Central Agency creates us.

Central Agency duplicates our bodies and sends us out from the factories, but did it conceive us? Orin was silent.

I'm talking about creating. Bramfel was growing impatient.

Yes, Orin finally answered. I understand.

And this female also makes music of endless variations, all pleasing to the aural receptors, that brings strange thoughts. Listening to her my senses perceive things that are not evident.

You believe she creates this music, too?

She seems to improvise it. No two pieces have the same pattern.

We can compose music. What's so different about hers?

Only by transposing notes we have learned. This female uses her voice like an instrument, and makes use of words with it. She gets a message across with the sound, somehow. I've never heard music like it.

You believe that human beings, then, have powers we do not have? Do you infer they have abilities superior to ours?
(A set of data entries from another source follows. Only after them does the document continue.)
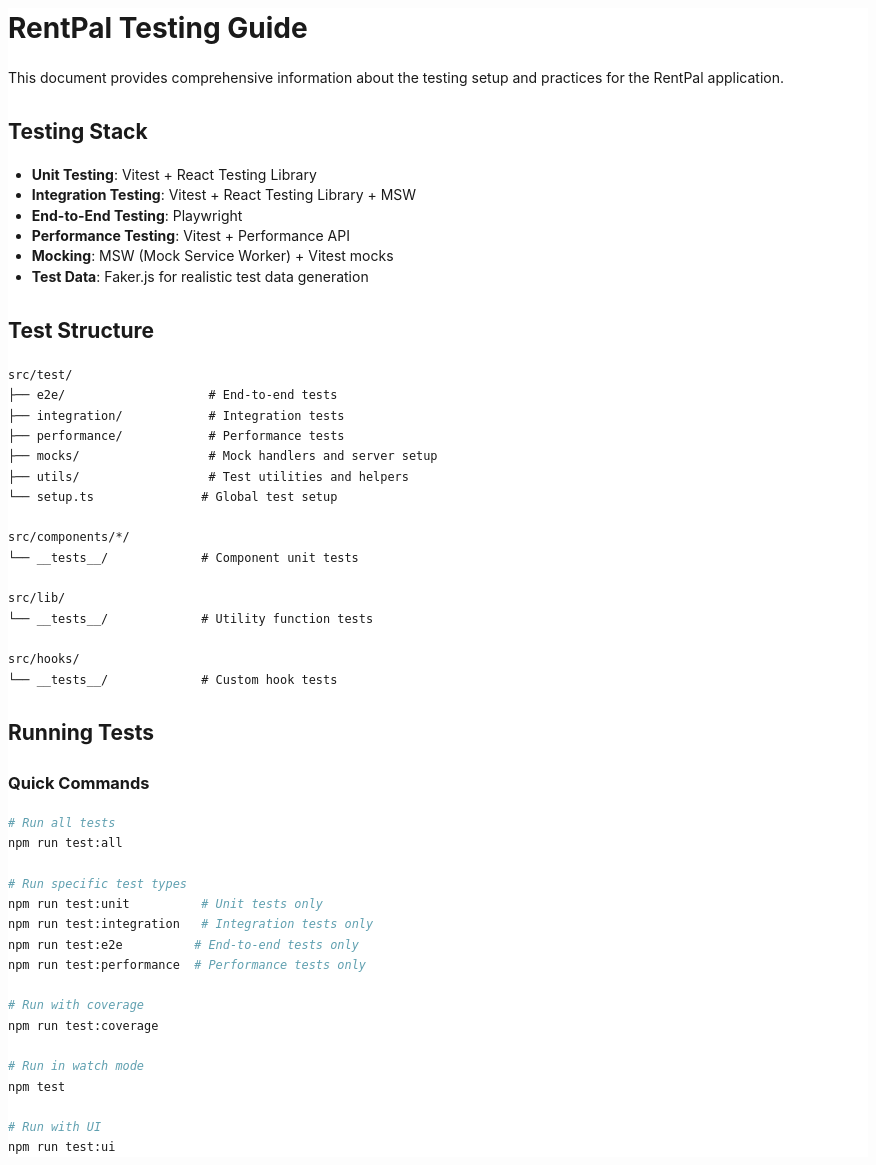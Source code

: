 # RentPal Testing Guide

This document provides comprehensive information about the testing setup and practices for the RentPal application.

## Testing Stack

- **Unit Testing**: Vitest + React Testing Library
- **Integration Testing**: Vitest + React Testing Library + MSW
- **End-to-End Testing**: Playwright
- **Performance Testing**: Vitest + Performance API
- **Mocking**: MSW (Mock Service Worker) + Vitest mocks
- **Test Data**: Faker.js for realistic test data generation

## Test Structure

```
src/test/
├── e2e/                    # End-to-end tests
├── integration/            # Integration tests
├── performance/            # Performance tests
├── mocks/                  # Mock handlers and server setup
├── utils/                  # Test utilities and helpers
└── setup.ts               # Global test setup

src/components/*/
└── __tests__/             # Component unit tests

src/lib/
└── __tests__/             # Utility function tests

src/hooks/
└── __tests__/             # Custom hook tests
```

## Running Tests

### Quick Commands

```bash
# Run all tests
npm run test:all

# Run specific test types
npm run test:unit          # Unit tests only
npm run test:integration   # Integration tests only
npm run test:e2e          # End-to-end tests only
npm run test:performance  # Performance tests only

# Run with coverage
npm run test:coverage

# Run in watch mode
npm test

# Run with UI
npm run test:ui
```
As a race they must be, or have been at one time, highly intelligent. Remember the ship we saw, Orin, with the fittings we could not even guess the uses for. I don't infer they are superior to us, but only that they are different, and possess traits we know little of.

All the more reason to take them back home and study them scientifically, Orin pointed out.

/ wonder if she would want to go with us, if she knew? I wonder what kind of tests they will give her, and what they might do to her?

We won't harm her. We don't take a life that can't be replaced—unlike humans.

If we could make her understand that she's contributing valuable knowledge to our whole race, she might go willingly. Bramfel looked at the sleeping female and her child, and somehow knew that she would be most unwilling.

Orin glanced toward the cave entrance. I wonder what's keeping Anatol so long?

Let's go and meet him while they are asleep, Bramfel told him.

They found Anatol at the top of the ridge, pinned under a basalt boulder. Bramfel and Orin ran to where he lay and heaved the giant rock, still steaming from the volcano, off his legs. Are you all right? Bramfel leaned over him with concern.

Anatol answered him weakly. It began to rain stones up here and this one got me as I tried to get away. I think my left leg is inoperative.

His leg was, indeed, a crushed mass of metal, and there was a jagged Jear in his right leg, although it was intact. They lifted him and carried him between them clumsily down the slope.

I could see the other side of this island, he told them as they went. That's what it is, and not a very big island, at that. To the west of us is another island, about two miles distant.

Bramfel glanced back at the clouds that rose behind them, black and threatening. We'll swim to the next island and tow you along with us.

But what about the female and her baby? Orin seemed doubtful.

We can take Anatol first and then come back for them. We can build a raft.

They reached the cave and deposited the injured robot just inside its mouth. But there was no sound from the inside of the cave, and when they looked, they saw that the female and her baby were gone.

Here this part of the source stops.